Earlier this year Jack Thomas was named the ninth president of Central State University, the historically black college located in Greene County.

The announcement prompts a look back at the roots of Central State, which are entwined with its neighbor Wilberforce University, the first private, historically African American college formed in the United States.

It’s been more than 130 years since the Combined Normal and Industrial Department at Wilberforce University evolved into Central State University.

Compelling details make up CSU’s rich history. Here’s what you should know:

Built on the site of an early health resort: Wilberforce University was founded in 1856 at the former Tawawa Springs, a health resort located east of Xenia at a site adjoining the current location of Central State University.

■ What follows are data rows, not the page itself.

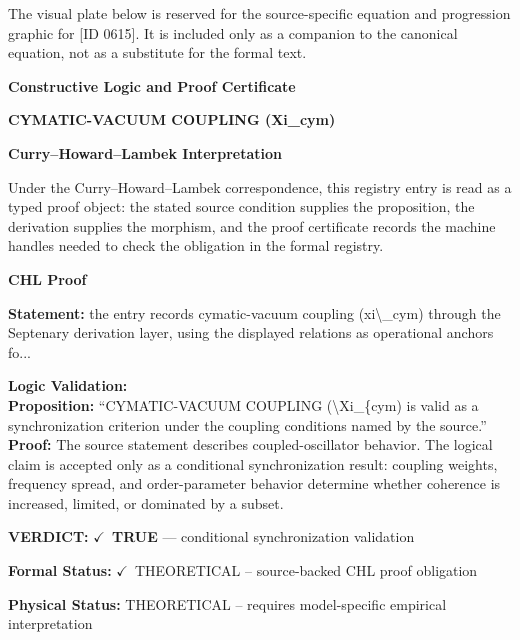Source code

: \begingroup\footnotesize\sloppy
The visual plate below is reserved for the source-specific equation and progression graphic for [ID 0615]. It is included only as a companion to the canonical equation, not as a substitute for the formal text.
\par\endgroup
\ifTZPDarkEdition
{}
\fi

\clearpage
\begingroup\tzpsupportsetup
\noindent\textbf{\fontsize{10.8pt}{12.8pt}\selectfont [ID 0615] Constructive Logic and Proof Certificate}\par
\noindent\textbf{\fontsize{10pt}{12pt}\selectfont CYMATIC-VACUUM COUPLING (Xi\_cym)}\par
\vspace{0.45em}
\begingroup
\footnotesize
\setlength{\parskip}{0.22em}
\setlength{\parindent}{0pt}
\noindent\textbf{Curry--Howard--Lambek Interpretation}\par
Under the Curry--Howard--Lambek correspondence, this registry entry is read as a typed proof
object: the stated source condition supplies the proposition, the derivation supplies the
morphism, and the proof certificate records the machine handles needed to check the obligation
in the formal registry.

\vspace{0.45em}
\noindent\textbf{CHL Proof}\par
\textbf{Statement:} the entry records cymatic-vacuum coupling (xi\textbackslash{}\_cym) through the Septenary derivation
layer, using the displayed relations as operational anchors fo...

\textbf{Logic Validation:}\\
\textbf{Proposition:} ``CYMATIC-VACUUM COUPLING (\textbackslash{}Xi\_\{cym) is valid as a synchronization criterion under the
coupling conditions named by the source.''\\
\textbf{Proof:} The source statement describes coupled-oscillator behavior. The logical claim is
accepted only as a conditional synchronization result: coupling weights, frequency
spread, and order-parameter behavior determine whether coherence is increased, limited,
or dominated by a subset.

\textbf{VERDICT:} \ensuremath{\checkmark}\ \textbf{TRUE} --- conditional synchronization validation

\textbf{Formal Status:} \ensuremath{\checkmark}\ THEORETICAL -- source-backed CHL proof obligation

\textbf{Physical Status:} THEORETICAL -- requires model-specific empirical interpretation
\par\vspace{0.45em}
\par
\ifTZPDarkEdition
{}
\fi
\endgroup
\endgroup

Some didn't like the visitors: Southern slaveholders would travel to the resort for relaxation and often brought their slaves. Northerners did not approve of the practice and business declined. The resort closed in 1855.

An intellectual mecca: Named in honor of William Wilberforce, an 18th-century abolitionist, the Tawawa Springs hotel and cottages were transformed into Wilberforce University, to "provide an intellectual mecca and refuge from slavery's first rule: ignorance," according to the university's historical narrative.

Vocational education for the students: The new Combined Normal and Industrial Department offered teacher training and vocational education for students. An early catalogue listed auto mechanics, blacksmithing and forging, carpentry, and shoe-making and repairing among the courses.

Native flora: According to historical information provided by CSU's website, every tree native to Ohio and the Midwest is believed to be represented in the Tawawa Woods bordering the campus.

Four-year degree: Central State College was formed in 1951. The Combined Normal and Industrial Department developed into a four-year program and split from Wilberforce University in 1947 before being renamed.

A change in status: In 1965, the school achieved university status and became Central State University.

Tornado devastates the university: A tornado destroyed more than 80 percent of the campus on April 3, 1974. Four people were killed and more than 20 others were injured. Thirteen buildings were destroyed and 29 others damaged. The damage amounted to $30 million.

Spirituals, gospel and jazz: The internationally acclaimed CSU chorus performs in many styles including African American spirituals, gospel and jazz. The group performs locally with the Dayton Opera and the Dayton Philharmonic, as well as taking part in European tours and appearing at the White House.

Gardens symbolic for students: The Sunken Gardens serve as the heart of campus. Each fall, entering freshman march though the gardens during a candlelight ceremony. Graduating seniors proceed through the sunken gardens on their way to commencement.

Land-grant institution: Central State University was designated a land-grant institution in 2014, a classification it had sought since 1890. It is one of only two universities in the state to achieve the designation.